Ex-Qwest CEO Nacchio sentenced for insider sales
Joseph Nacchio, the former chief executive of Qwest Communications International Inc. who was forced to resign in a multibillion-dollar accounting scandal, was sentenced Friday to six years in prison for illegally selling $52 million in stock while not telling investors that his telecommunications company faced serious financial risks.
Nacchio received a maximum $19-million fine and two years’ probation after serving his sentence. “The crimes the defendant has been found guilty of are crimes of overarching greed,” U.S. District Judge Edward Nottingham declared as Nacchio stood before him.
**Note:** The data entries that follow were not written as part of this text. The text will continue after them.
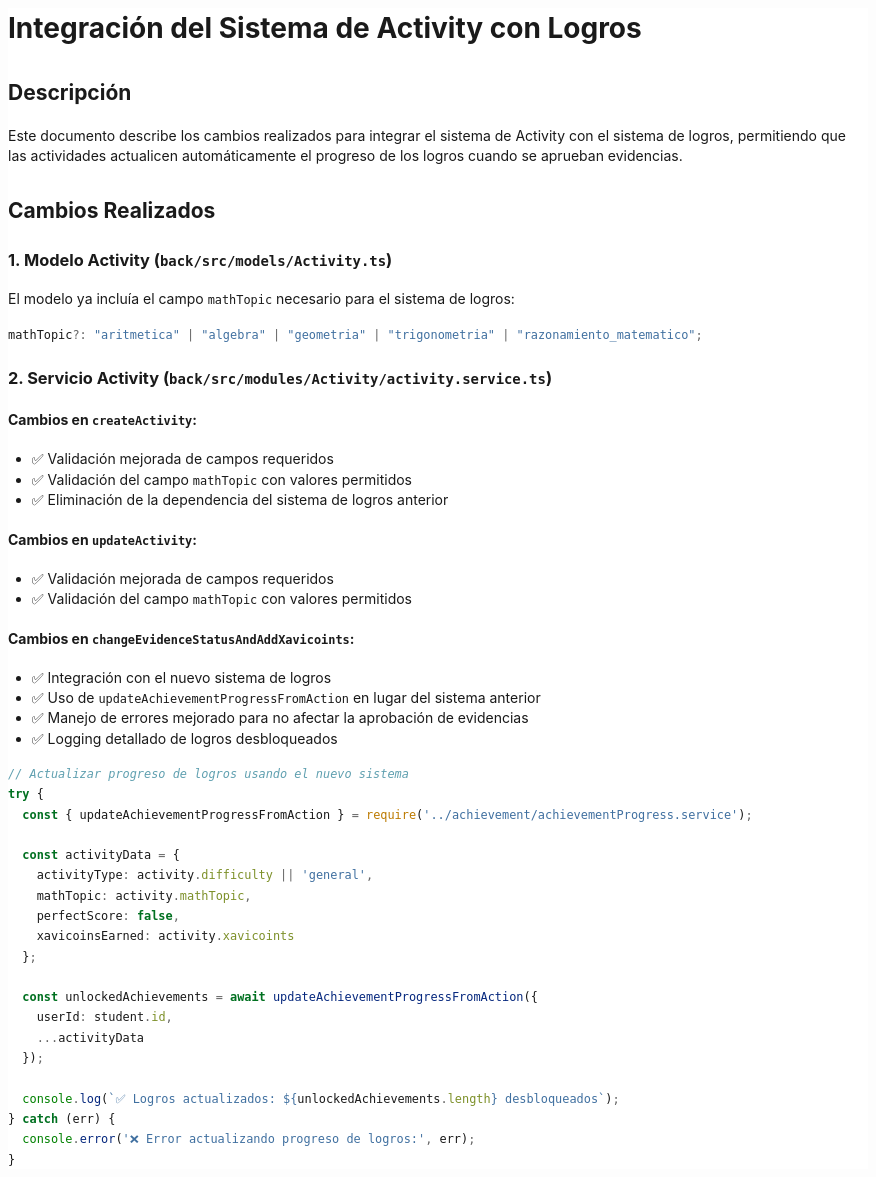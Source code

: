 # Integración del Sistema de Activity con Logros

## Descripción

Este documento describe los cambios realizados para integrar el sistema de Activity con el sistema de logros, permitiendo que las actividades actualicen automáticamente el progreso de los logros cuando se aprueban evidencias.

## Cambios Realizados

### 1. **Modelo Activity** (`back/src/models/Activity.ts`)

El modelo ya incluía el campo `mathTopic` necesario para el sistema de logros:

```typescript
mathTopic?: "aritmetica" | "algebra" | "geometria" | "trigonometria" | "razonamiento_matematico";
```

### 2. **Servicio Activity** (`back/src/modules/Activity/activity.service.ts`)

#### Cambios en `createActivity`:
- ✅ Validación mejorada de campos requeridos
- ✅ Validación del campo `mathTopic` con valores permitidos
- ✅ Eliminación de la dependencia del sistema de logros anterior

#### Cambios en `updateActivity`:
- ✅ Validación mejorada de campos requeridos
- ✅ Validación del campo `mathTopic` con valores permitidos

#### Cambios en `changeEvidenceStatusAndAddXavicoints`:
- ✅ Integración con el nuevo sistema de logros
- ✅ Uso de `updateAchievementProgressFromAction` en lugar del sistema anterior
- ✅ Manejo de errores mejorado para no afectar la aprobación de evidencias
- ✅ Logging detallado de logros desbloqueados

```typescript
// Actualizar progreso de logros usando el nuevo sistema
try {
  const { updateAchievementProgressFromAction } = require('../achievement/achievementProgress.service');
  
  const activityData = {
    activityType: activity.difficulty || 'general',
    mathTopic: activity.mathTopic,
    perfectScore: false,
    xavicoinsEarned: activity.xavicoints
  };

  const unlockedAchievements = await updateAchievementProgressFromAction({
    userId: student.id,
    ...activityData
  });

  console.log(`✅ Logros actualizados: ${unlockedAchievements.length} desbloqueados`);
} catch (err) {
  console.error('❌ Error actualizando progreso de logros:', err);
}
```
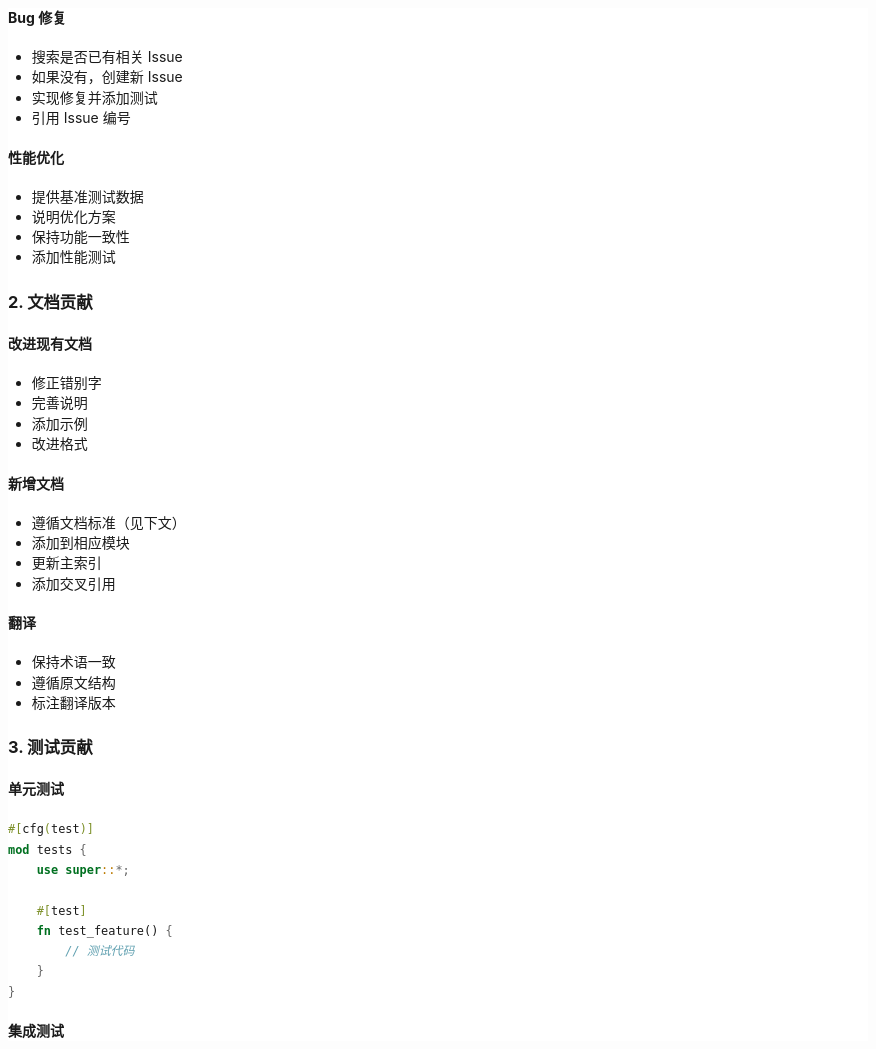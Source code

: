 #### Bug 修复

- 搜索是否已有相关 Issue
- 如果没有，创建新 Issue
- 实现修复并添加测试
- 引用 Issue 编号

#### 性能优化

- 提供基准测试数据
- 说明优化方案
- 保持功能一致性
- 添加性能测试

### 2. 文档贡献

#### 改进现有文档

- 修正错别字
- 完善说明
- 添加示例
- 改进格式

#### 新增文档

- 遵循文档标准（见下文）
- 添加到相应模块
- 更新主索引
- 添加交叉引用

#### 翻译

- 保持术语一致
- 遵循原文结构
- 标注翻译版本

### 3. 测试贡献

#### 单元测试

```rust
#[cfg(test)]
mod tests {
    use super::*;

    #[test]
    fn test_feature() {
        // 测试代码
    }
}
```

#### 集成测试
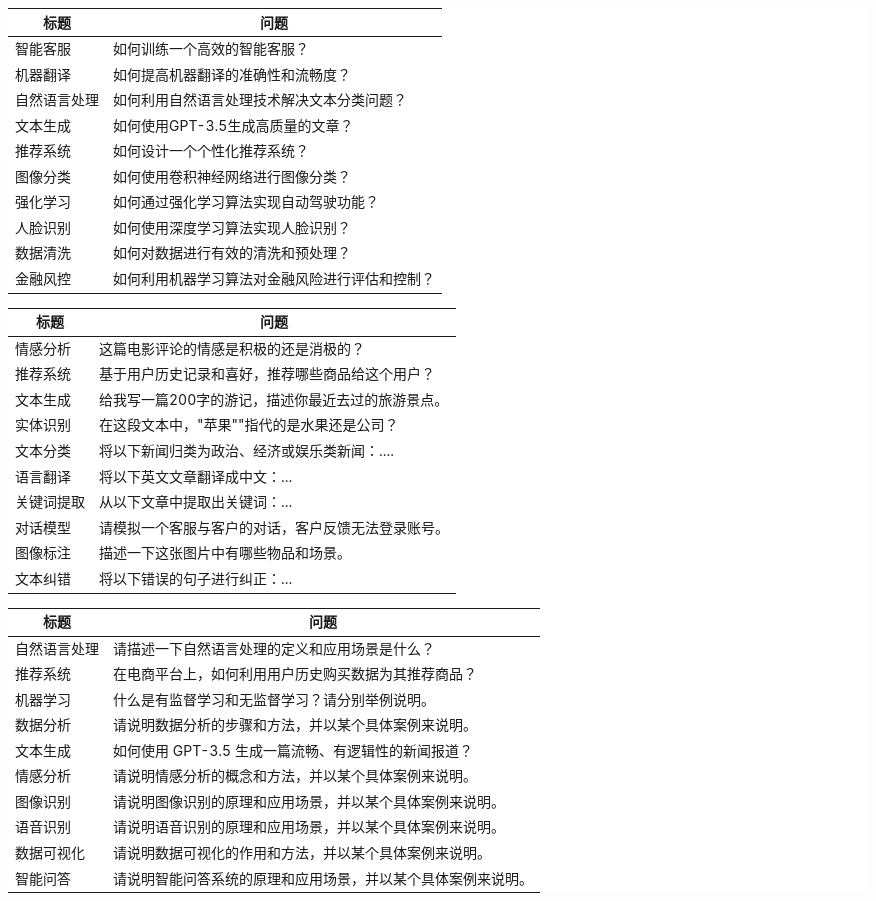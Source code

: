 | 标题                                           | 问题                                                         |
| ---------------------------------------------- | ------------------------------------------------------------ |
| 智能客服                                       | 如何训练一个高效的智能客服？                                 |
| 机器翻译                                       | 如何提高机器翻译的准确性和流畅度？                           |
| 自然语言处理                                   | 如何利用自然语言处理技术解决文本分类问题？                   |
| 文本生成                                       | 如何使用GPT-3.5生成高质量的文章？                            |
| 推荐系统                                       | 如何设计一个个性化推荐系统？                                 |
| 图像分类                                       | 如何使用卷积神经网络进行图像分类？                           |
| 强化学习                                       | 如何通过强化学习算法实现自动驾驶功能？                       |
| 人脸识别                                       | 如何使用深度学习算法实现人脸识别？                           |
| 数据清洗                                       | 如何对数据进行有效的清洗和预处理？                           |
| 金融风控                                       | 如何利用机器学习算法对金融风险进行评估和控制？               |

| 标题 | 问题 |
| --- | --- |
| 情感分析 | 这篇电影评论的情感是积极的还是消极的？ |
| 推荐系统 | 基于用户历史记录和喜好，推荐哪些商品给这个用户？ |
| 文本生成 | 给我写一篇200字的游记，描述你最近去过的旅游景点。 |
| 实体识别 | 在这段文本中，"苹果""指代的是水果还是公司？ |
| 文本分类 | 将以下新闻归类为政治、经济或娱乐类新闻：.... |
| 语言翻译 | 将以下英文文章翻译成中文：... |
| 关键词提取 | 从以下文章中提取出关键词：... |
| 对话模型 | 请模拟一个客服与客户的对话，客户反馈无法登录账号。 |
| 图像标注 | 描述一下这张图片中有哪些物品和场景。 |
| 文本纠错 | 将以下错误的句子进行纠正：... |

|标题|问题|
|---|---|
|自然语言处理|请描述一下自然语言处理的定义和应用场景是什么？|
|推荐系统|在电商平台上，如何利用用户历史购买数据为其推荐商品？|
|机器学习|什么是有监督学习和无监督学习？请分别举例说明。|
|数据分析|请说明数据分析的步骤和方法，并以某个具体案例来说明。|
|文本生成|如何使用 GPT-3.5 生成一篇流畅、有逻辑性的新闻报道？|
|情感分析|请说明情感分析的概念和方法，并以某个具体案例来说明。|
|图像识别|请说明图像识别的原理和应用场景，并以某个具体案例来说明。|
|语音识别|请说明语音识别的原理和应用场景，并以某个具体案例来说明。|
|数据可视化|请说明数据可视化的作用和方法，并以某个具体案例来说明。|
|智能问答|请说明智能问答系统的原理和应用场景，并以某个具体案例来说明。|
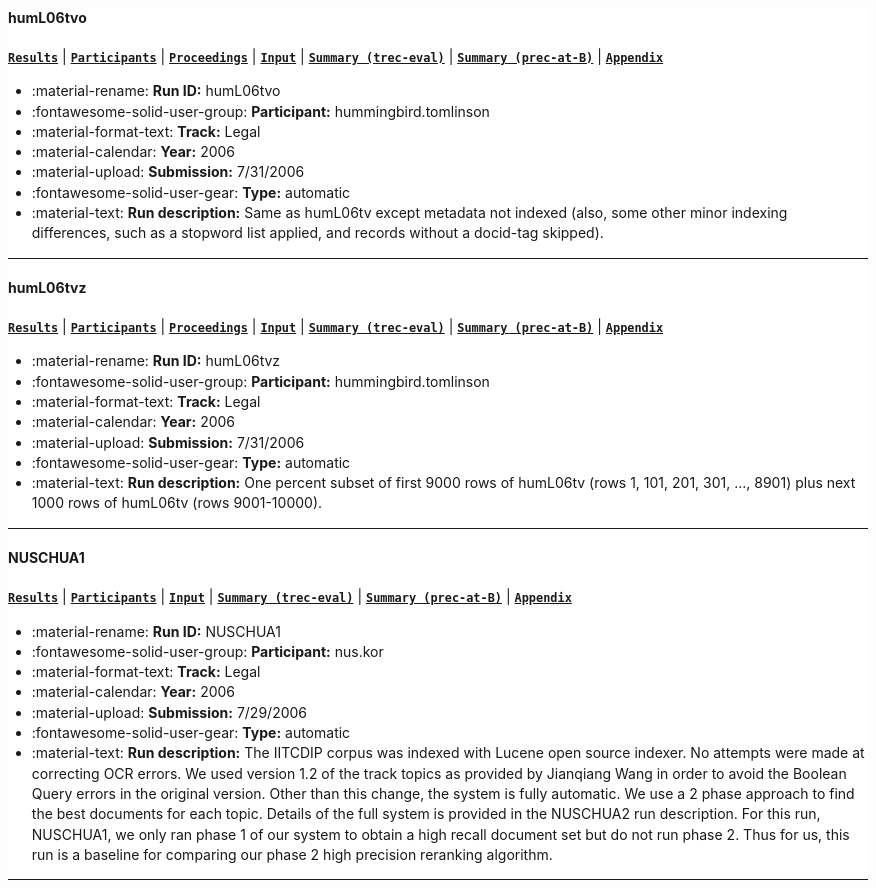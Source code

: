 #### humL06tvo 
[**`Results`**](./results.md#huml06tvo) | [**`Participants`**](./participants.md#hummingbirdtomlinson) | [**`Proceedings`**](./proceedings.md#experiments-with-the-negotiated-boolean-queries-of-the-trec-2006-legal-discovery-track) | [**`Input`**](https://trec.nist.gov/results/trec15/legal/input.humL06tvo.gz) | [**`Summary (trec-eval)`**](https://trec.nist.gov/results/trec15/legal/summary.trec-eval.humL06tvo) | [**`Summary (prec-at-B)`**](https://trec.nist.gov/results/trec15/legal/summary.prec-at-B.humL06tvo) | [**`Appendix`**](https://trec.nist.gov/pubs/trec15/appendices/legal/humL06tvo.main.pdf) 

- :material-rename: **Run ID:** humL06tvo 
- :fontawesome-solid-user-group: **Participant:** hummingbird.tomlinson 
- :material-format-text: **Track:** Legal 
- :material-calendar: **Year:** 2006 
- :material-upload: **Submission:** 7/31/2006 
- :fontawesome-solid-user-gear: **Type:** automatic 
- :material-text: **Run description:** Same as humL06tv except metadata not indexed (also, some other minor indexing differences, such as a stopword list applied, and records without a docid-tag skipped). 

---
#### humL06tvz 
[**`Results`**](./results.md#huml06tvz) | [**`Participants`**](./participants.md#hummingbirdtomlinson) | [**`Proceedings`**](./proceedings.md#experiments-with-the-negotiated-boolean-queries-of-the-trec-2006-legal-discovery-track) | [**`Input`**](https://trec.nist.gov/results/trec15/legal/input.humL06tvz.gz) | [**`Summary (trec-eval)`**](https://trec.nist.gov/results/trec15/legal/summary.trec-eval.humL06tvz) | [**`Summary (prec-at-B)`**](https://trec.nist.gov/results/trec15/legal/summary.prec-at-B.humL06tvz) | [**`Appendix`**](https://trec.nist.gov/pubs/trec15/appendices/legal/humL06tvz.main.pdf) 

- :material-rename: **Run ID:** humL06tvz 
- :fontawesome-solid-user-group: **Participant:** hummingbird.tomlinson 
- :material-format-text: **Track:** Legal 
- :material-calendar: **Year:** 2006 
- :material-upload: **Submission:** 7/31/2006 
- :fontawesome-solid-user-gear: **Type:** automatic 
- :material-text: **Run description:** One percent subset of first 9000 rows of humL06tv (rows 1, 101, 201, 301, ..., 8901) plus next 1000 rows of humL06tv (rows 9001-10000). 

---
#### NUSCHUA1 
[**`Results`**](./results.md#nuschua1) | [**`Participants`**](./participants.md#nuskor) | [**`Input`**](https://trec.nist.gov/results/trec15/legal/input.NUSCHUA1.gz) | [**`Summary (trec-eval)`**](https://trec.nist.gov/results/trec15/legal/summary.trec-eval.NUSCHUA1) | [**`Summary (prec-at-B)`**](https://trec.nist.gov/results/trec15/legal/summary.prec-at-B.NUSCHUA1) | [**`Appendix`**](https://trec.nist.gov/pubs/trec15/appendices/legal/NUSCHUA1.main.pdf) 

- :material-rename: **Run ID:** NUSCHUA1 
- :fontawesome-solid-user-group: **Participant:** nus.kor 
- :material-format-text: **Track:** Legal 
- :material-calendar: **Year:** 2006 
- :material-upload: **Submission:** 7/29/2006 
- :fontawesome-solid-user-gear: **Type:** automatic 
- :material-text: **Run description:** The IITCDIP corpus was indexed with Lucene open source indexer. No attempts were made at correcting OCR errors.  We used version 1.2 of the track topics as provided by Jianqiang Wang in order to avoid the Boolean Query errors in the original version. Other than this change, the system is fully automatic. We use a 2 phase approach to find the best documents for each topic. Details of the full system is provided in the NUSCHUA2 run description.  For this run, NUSCHUA1, we only ran phase 1 of our system to obtain a high recall document set but do not run phase 2. Thus for us, this run is a baseline for comparing our phase 2 high precision reranking algorithm.   

---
Nacchio, 58, a former AT&T; executive, is the latest corporate leader to be convicted in a fraud scandal after malfeasance at companies such as Enron Corp. and WorldCom Inc.
The case grew out of an accounting scandal in which federal regulators said Qwest falsely reported phone network capacity sales as recurring instead of one-time revenue between April 1999 and March 2002. They said the practices allowed Qwest to improperly report $3 billion in revenue and helped it acquire former Baby Bell US West Inc.
Prosecutors adopted a narrow focus on insider trading against Nacchio, indicting him for 42 stock sales completed in the first five months of 2001 -- a time when unit managers were warning that Qwest faced financial risks because it was increasingly relying on one-time sales to meet revenue targets.
Thousands of investors lost money when Qwest stock plummeted from more than $60 a share in 2000 to just $2 a share in 2002. The scandal forced Qwest, a primary telephone service provider in 14 mostly Western states, to restate $2.2 billion in revenue.
Nacchio, who declined a chance to testify during Friday’s hearing, approached the bench at the end, saying he wanted to speak. Nottingham told him he’d had his chance.
The judge then recessed the trial, leaving Nacchio standing there.